That duality also accounts for America’s “paranoid streak.” “The United States is an unusually frightened country,” says Chomsky. “And in such circumstances, people concoct either for escape or maybe out of relief, fears that terrible things happen.”  Chomsky’s list of later zombified fears include revolting slaves and “Hispanic narco-traffickers.” If his classroom Skype interview hadn’t lurched to the next question, I think he would have added the hordes of Muslims currently clawing at the gate of America wilderness fort.

Osama bin Laden’s “Declaration of War against the Americans Occupying the Land of the Two Holy Places” bears an uncomfortable resemblance to “The Declaration of Independence.” Bin Laden wrote two fatwas before 9/11, both roughly the length of our founding text.
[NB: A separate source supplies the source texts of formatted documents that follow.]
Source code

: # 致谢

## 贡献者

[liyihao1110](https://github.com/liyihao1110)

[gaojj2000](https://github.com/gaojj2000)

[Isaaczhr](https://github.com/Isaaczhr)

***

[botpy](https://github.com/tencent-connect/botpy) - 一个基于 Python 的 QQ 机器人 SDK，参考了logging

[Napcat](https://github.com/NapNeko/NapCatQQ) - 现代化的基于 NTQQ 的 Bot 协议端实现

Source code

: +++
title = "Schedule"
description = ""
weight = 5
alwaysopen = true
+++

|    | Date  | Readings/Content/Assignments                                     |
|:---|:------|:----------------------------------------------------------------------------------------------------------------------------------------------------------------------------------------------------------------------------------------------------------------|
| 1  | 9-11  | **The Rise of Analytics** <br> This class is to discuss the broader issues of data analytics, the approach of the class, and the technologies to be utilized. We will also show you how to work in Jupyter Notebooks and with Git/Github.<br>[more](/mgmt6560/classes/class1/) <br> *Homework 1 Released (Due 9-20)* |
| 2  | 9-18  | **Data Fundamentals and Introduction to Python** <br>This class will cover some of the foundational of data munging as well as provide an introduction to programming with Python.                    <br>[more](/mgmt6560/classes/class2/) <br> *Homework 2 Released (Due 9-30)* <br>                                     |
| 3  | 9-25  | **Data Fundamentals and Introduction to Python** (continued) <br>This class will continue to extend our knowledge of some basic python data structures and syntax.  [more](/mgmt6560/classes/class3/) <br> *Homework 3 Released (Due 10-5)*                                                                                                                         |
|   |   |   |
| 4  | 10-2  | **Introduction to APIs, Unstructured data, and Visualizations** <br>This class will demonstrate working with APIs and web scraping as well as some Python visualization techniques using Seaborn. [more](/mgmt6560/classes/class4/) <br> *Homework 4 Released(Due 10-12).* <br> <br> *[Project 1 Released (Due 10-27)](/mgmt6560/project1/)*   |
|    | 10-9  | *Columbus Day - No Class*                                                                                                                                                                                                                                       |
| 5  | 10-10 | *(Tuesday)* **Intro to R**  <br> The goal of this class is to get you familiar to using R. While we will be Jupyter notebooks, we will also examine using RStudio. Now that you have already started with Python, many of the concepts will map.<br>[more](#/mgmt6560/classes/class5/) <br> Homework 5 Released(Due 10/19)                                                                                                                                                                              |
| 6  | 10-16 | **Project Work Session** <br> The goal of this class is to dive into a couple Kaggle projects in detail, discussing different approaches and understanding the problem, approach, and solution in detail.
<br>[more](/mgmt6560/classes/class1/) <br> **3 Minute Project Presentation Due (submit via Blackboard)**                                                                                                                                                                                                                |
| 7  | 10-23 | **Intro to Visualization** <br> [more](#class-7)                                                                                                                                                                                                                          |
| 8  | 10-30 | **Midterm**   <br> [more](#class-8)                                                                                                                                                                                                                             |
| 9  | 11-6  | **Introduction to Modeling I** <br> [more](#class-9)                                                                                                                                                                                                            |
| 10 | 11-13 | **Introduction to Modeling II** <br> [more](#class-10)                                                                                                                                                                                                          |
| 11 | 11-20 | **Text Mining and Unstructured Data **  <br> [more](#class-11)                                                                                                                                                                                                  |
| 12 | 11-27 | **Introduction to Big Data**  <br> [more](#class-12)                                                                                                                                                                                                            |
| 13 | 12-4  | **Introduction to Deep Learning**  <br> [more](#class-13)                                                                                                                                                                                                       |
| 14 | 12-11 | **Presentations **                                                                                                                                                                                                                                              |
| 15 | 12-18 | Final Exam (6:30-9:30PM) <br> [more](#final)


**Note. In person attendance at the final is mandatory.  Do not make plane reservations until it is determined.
He lists “crimes and sins committed by the Americans,” calling them “facts that are known to everyone.” Jefferson lets his “Facts be submitted to a candid world,” detailing England’s “abuses and usurpations.” Like King George’s “establishment of an absolute Tyranny over these States,” America is “plundering its riches, dictating to its rulers, humiliating its people, terrorizing its neighbors.” Both declare the “duty” and “honor” of the oppressed to fight for “justice,” evoking Allah and “Nature’s God” in support: “Our Lord, rescue us . . . and raise for us from thee one who will help!”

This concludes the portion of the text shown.